Raising the allowable levels of ethanol in conventional U.S. gasoline would help push up prices for corn and other grains and ultimately meat and dairy, economists associated with food groups said on Tuesday.
The government allows conventional gasoline to be blended with up to 10 percent ethanol. But the ethanol industry, which has grown rapidly during the last two years amid generous government incentives and mandates that call for more ethanol blending over time, wants the blend rate raised to 12 percent to 15 percent ethanol for the industry to continue growing.
Ultimately this will translates into higher livestock and dairy prices, and eventually further upward pressure on consumer food prices, said Bill Lapp, president of Advanced Economic Solutions.

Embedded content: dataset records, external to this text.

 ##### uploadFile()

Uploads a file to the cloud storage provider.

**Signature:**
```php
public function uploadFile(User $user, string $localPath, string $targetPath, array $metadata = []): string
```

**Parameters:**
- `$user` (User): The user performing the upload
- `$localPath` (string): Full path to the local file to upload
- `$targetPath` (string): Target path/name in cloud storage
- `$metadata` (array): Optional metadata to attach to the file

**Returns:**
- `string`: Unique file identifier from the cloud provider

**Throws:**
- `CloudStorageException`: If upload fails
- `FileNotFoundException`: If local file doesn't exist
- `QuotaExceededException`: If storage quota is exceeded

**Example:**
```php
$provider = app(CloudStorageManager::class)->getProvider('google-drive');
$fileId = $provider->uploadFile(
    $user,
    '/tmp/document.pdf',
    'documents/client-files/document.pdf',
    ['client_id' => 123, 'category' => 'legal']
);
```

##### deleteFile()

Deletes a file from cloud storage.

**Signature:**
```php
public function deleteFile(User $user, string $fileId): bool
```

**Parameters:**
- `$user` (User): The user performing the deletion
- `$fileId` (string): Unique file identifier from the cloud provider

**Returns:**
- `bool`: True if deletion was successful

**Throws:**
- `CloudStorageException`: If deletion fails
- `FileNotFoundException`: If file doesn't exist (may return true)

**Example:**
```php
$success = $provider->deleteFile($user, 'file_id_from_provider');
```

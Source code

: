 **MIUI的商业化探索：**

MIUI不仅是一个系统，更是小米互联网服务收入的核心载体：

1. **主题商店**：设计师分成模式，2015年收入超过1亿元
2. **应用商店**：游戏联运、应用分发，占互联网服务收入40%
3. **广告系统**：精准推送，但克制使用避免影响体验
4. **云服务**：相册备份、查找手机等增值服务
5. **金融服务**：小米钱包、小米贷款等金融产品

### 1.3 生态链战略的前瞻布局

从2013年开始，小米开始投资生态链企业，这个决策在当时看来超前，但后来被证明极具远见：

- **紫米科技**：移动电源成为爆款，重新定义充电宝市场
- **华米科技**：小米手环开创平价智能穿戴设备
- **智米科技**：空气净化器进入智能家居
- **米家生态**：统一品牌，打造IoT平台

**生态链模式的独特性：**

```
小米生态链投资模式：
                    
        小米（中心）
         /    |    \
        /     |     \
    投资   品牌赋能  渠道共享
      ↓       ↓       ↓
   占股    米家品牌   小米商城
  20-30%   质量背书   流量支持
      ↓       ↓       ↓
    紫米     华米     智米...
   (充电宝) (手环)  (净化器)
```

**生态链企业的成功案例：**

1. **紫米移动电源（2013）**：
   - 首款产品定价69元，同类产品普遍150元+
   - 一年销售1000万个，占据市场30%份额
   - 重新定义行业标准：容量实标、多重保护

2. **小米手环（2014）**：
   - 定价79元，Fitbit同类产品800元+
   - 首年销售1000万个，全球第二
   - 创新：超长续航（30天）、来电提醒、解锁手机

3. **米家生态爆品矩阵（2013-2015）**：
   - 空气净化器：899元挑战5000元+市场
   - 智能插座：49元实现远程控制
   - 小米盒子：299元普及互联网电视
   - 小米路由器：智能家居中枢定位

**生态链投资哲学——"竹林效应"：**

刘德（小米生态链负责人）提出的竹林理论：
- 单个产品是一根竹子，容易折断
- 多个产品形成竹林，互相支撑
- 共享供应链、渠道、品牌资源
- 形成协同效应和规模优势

He said in a report issued on Tuesday commissioned by the Grocery Manufacturers Association that 12 to 15 percent blends would push up the amount of land needed to grow corn to at least 100 million acres by about 2010 to 2015.
That would compare to 76.5 million acres that were the average from 1983 to 2006 and forecasts for 85 million acres this year. Such an increase could force corn farmers to take land away from other crops, helping to raise prices for all sorts of grains, he said.
Using 100 million acres could spike corn prices to a level that would make last June's price of about $7.50 a bushel, look like a walk in the park, Lapp told reporters in a teleconference.
Not everyone agrees a price rise would be steep. A study released earlier this month by the Food and Agricultural Policy Research Institute (FAPRI), a University of Missouri think tank, said under a 15 percent blend corn prices would average $4.08 a bushel, from 2011 to 2018, 4 cents higher than if there was no change in policy.
The U.S. Environmental Protection Agency is evaluating whether to lift the blend level beyond 10 percent. A major concern is whether the higher blends would hurt fuel lines and other aspects of car engines, especially in older vehicles. The EPA has said it has until December 1 to act upon a request to increase the blend level to 15 percent.
Ethanol producers say hybrid seeds and better planting techniques have increased corn yields.
Grain yields are projected to double in the next 20 years ... giving us ample amounts of grain for both food and additional fuel, Jeff Broin, chief executive of Poet, the top U.S. maker of the alternative motor fuel, told the Reuters Global Energy Summit last week.
Thomas Elam, president of FarmEcon LLC, who issued a report on Tuesday commissioned by the National Turkey Federation, about how increased blend levels would boost ethanol and food prices, said increased crop yields have not been as substantial as corn procurers claim. He also said yield increases will take greater use of fertilizer, which can add to environmental problems like polluting water.
And using more corn to fuel cars leaves the fuel and food systems more exposed to bad weather, the economists said.
Lapp said every four years corn yields slip 7 percent or more below the trend due to weather and other natural causes, leaving energy and feed markets vulnerable to shortages.
Both groups that commissioned the reports are members of the Food Before Fuel campaign, an organization of food, retail and environmental groups that urges Congress to rethink policies encouraging crops to be used to make fuel.